ブルーランド西の山地がガラナ伯爵領で鉱山がある。クズマ伯爵領は東の田園地帯だ。

そしてブルーランド周囲の平野部はブルウ公爵の直轄地となっていた。

「まあ今回はもう公務はないから、会わずに済みそうだ」

それは間違いなのだが、今のラインハルトにわかるはずもなかった。

「のんびり祖国へ戻るだけと言ったが、ここには何日くらい滞在できるんだ?」

ペルシカの実を口に運びながらクズマ伯爵が尋ねた。

「さあ、どうかな。馬車が一台壊れたから調達しなくてはならないし、それに少し馬車の改良もしてみたいしな」

そうラインハルトが答えると、

「君は相変わらずだな、そういうことなら資材は私が調達しよう。工房は必要なら……」

「あ、あのっ、よろしかったらあたしの所を使って下さいっ!」

ビーナが勢い込んでそう言った。

もう少しジンの話を聞いてみたかったし、また、異国の 魔法工作士(マギクラフトマン) の仕事ぶりを見てみたいという気持ちもあった。

「ああ、その時は頼むかも知れないな」

ラインハルトは軽く返事をしておく。そして、翌日の予定をここで口にした。

「まあ、明日はちょっと外出する予定だ」

「ほう、どこか当てがあるのか?」

「ああ、実はな、エルザ共々ジンの家に招待されているんだ」

「えええっ!」

それを聞いたビーナが素っ頓狂な声を上げた。そして更に、

「あ、あの、ジンが来ているんですか!?」

再び身を乗り出してラインハルトに尋ねてくる。流石のラインハルトも若干引き気味に、

「あ、ああ。彼とはエリアス王国の首都ボルジアからずっと一緒に旅してきたんだ」

「私はジン君とはポトロックからいっしょの馬車だった」

エルザが横から口を出した。

「ええー……そうなんですか……」

ちょっとだけビーナの顔に悔しさというか悲しさというか、複雑な感情の色が浮かんだがすぐに消え、

「お願いします! あたしもご一緒させていただけませんか!?」

立ち上がって腰を90度折る礼をしながらビーナはそう言った。

ラインハルトは考える。このビーナという女の子が仁の知り合いだと言うことは間違いなさそうだ。
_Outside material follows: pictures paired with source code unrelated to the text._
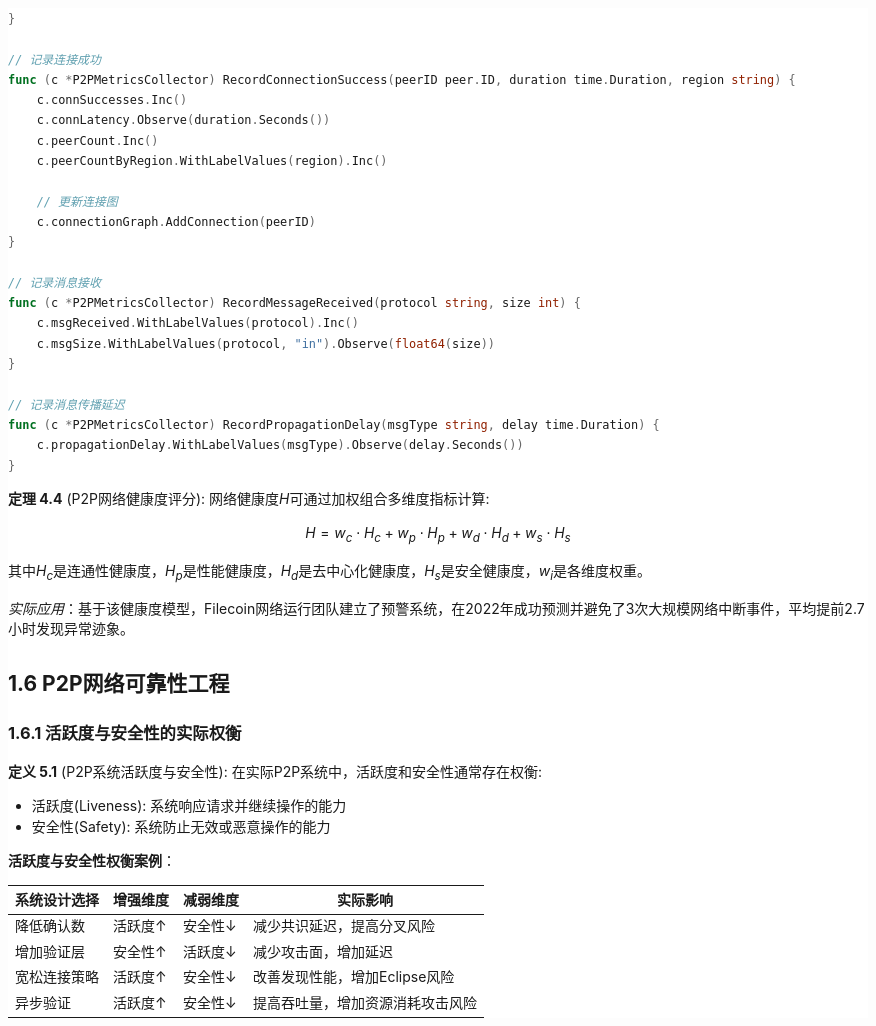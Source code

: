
 ```go
}

// 记录连接成功
func (c *P2PMetricsCollector) RecordConnectionSuccess(peerID peer.ID, duration time.Duration, region string) {
    c.connSuccesses.Inc()
    c.connLatency.Observe(duration.Seconds())
    c.peerCount.Inc()
    c.peerCountByRegion.WithLabelValues(region).Inc()
  
    // 更新连接图
    c.connectionGraph.AddConnection(peerID)
}

// 记录消息接收
func (c *P2PMetricsCollector) RecordMessageReceived(protocol string, size int) {
    c.msgReceived.WithLabelValues(protocol).Inc()
    c.msgSize.WithLabelValues(protocol, "in").Observe(float64(size))
}

// 记录消息传播延迟
func (c *P2PMetricsCollector) RecordPropagationDelay(msgType string, delay time.Duration) {
    c.propagationDelay.WithLabelValues(msgType).Observe(delay.Seconds())
}

```

**定理 4.4** (P2P网络健康度评分): 网络健康度$H$可通过加权组合多维度指标计算:

$$H = w_c \cdot H_c + w_p \cdot H_p + w_d \cdot H_d + w_s \cdot H_s$$

其中$H_c$是连通性健康度，$H_p$是性能健康度，$H_d$是去中心化健康度，$H_s$是安全健康度，$w_i$是各维度权重。

*实际应用*：基于该健康度模型，Filecoin网络运行团队建立了预警系统，在2022年成功预测并避免了3次大规模网络中断事件，平均提前2.7小时发现异常迹象。

## 1.6 P2P网络可靠性工程

### 1.6.1 活跃度与安全性的实际权衡

**定义 5.1** (P2P系统活跃度与安全性): 在实际P2P系统中，活跃度和安全性通常存在权衡:

- 活跃度(Liveness): 系统响应请求并继续操作的能力
- 安全性(Safety): 系统防止无效或恶意操作的能力

**活跃度与安全性权衡案例**：

| 系统设计选择 | 增强维度 | 减弱维度 | 实际影响 |
|------------|---------|---------|---------|
| 降低确认数 | 活跃度↑ | 安全性↓ | 减少共识延迟，提高分叉风险 |
| 增加验证层 | 安全性↑ | 活跃度↓ | 减少攻击面，增加延迟 |
| 宽松连接策略 | 活跃度↑ | 安全性↓ | 改善发现性能，增加Eclipse风险 |
| 异步验证 | 活跃度↑ | 安全性↓ | 提高吞吐量，增加资源消耗攻击风险 |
ならば仁に会わせるところまではまったく問題ないだろう。その後、家へ呼ぶかどうかは仁の判断に任せよう。

そう結論を出し、

「そうだな、明日、ジンと待ち合わせをしているんだ。そこまで一緒に行くのは問題ないだろう。その先はジンに直接頼むといい」

そう告げた。ビーナはぱあっと顔を輝かせて、

「ありがとうございます!」

と、再度90度のお辞儀をしたのである。

そんなビーナの様子を、何とも言えない顔で見ていたエルザ。ラインハルトはそれには気が付かなかった。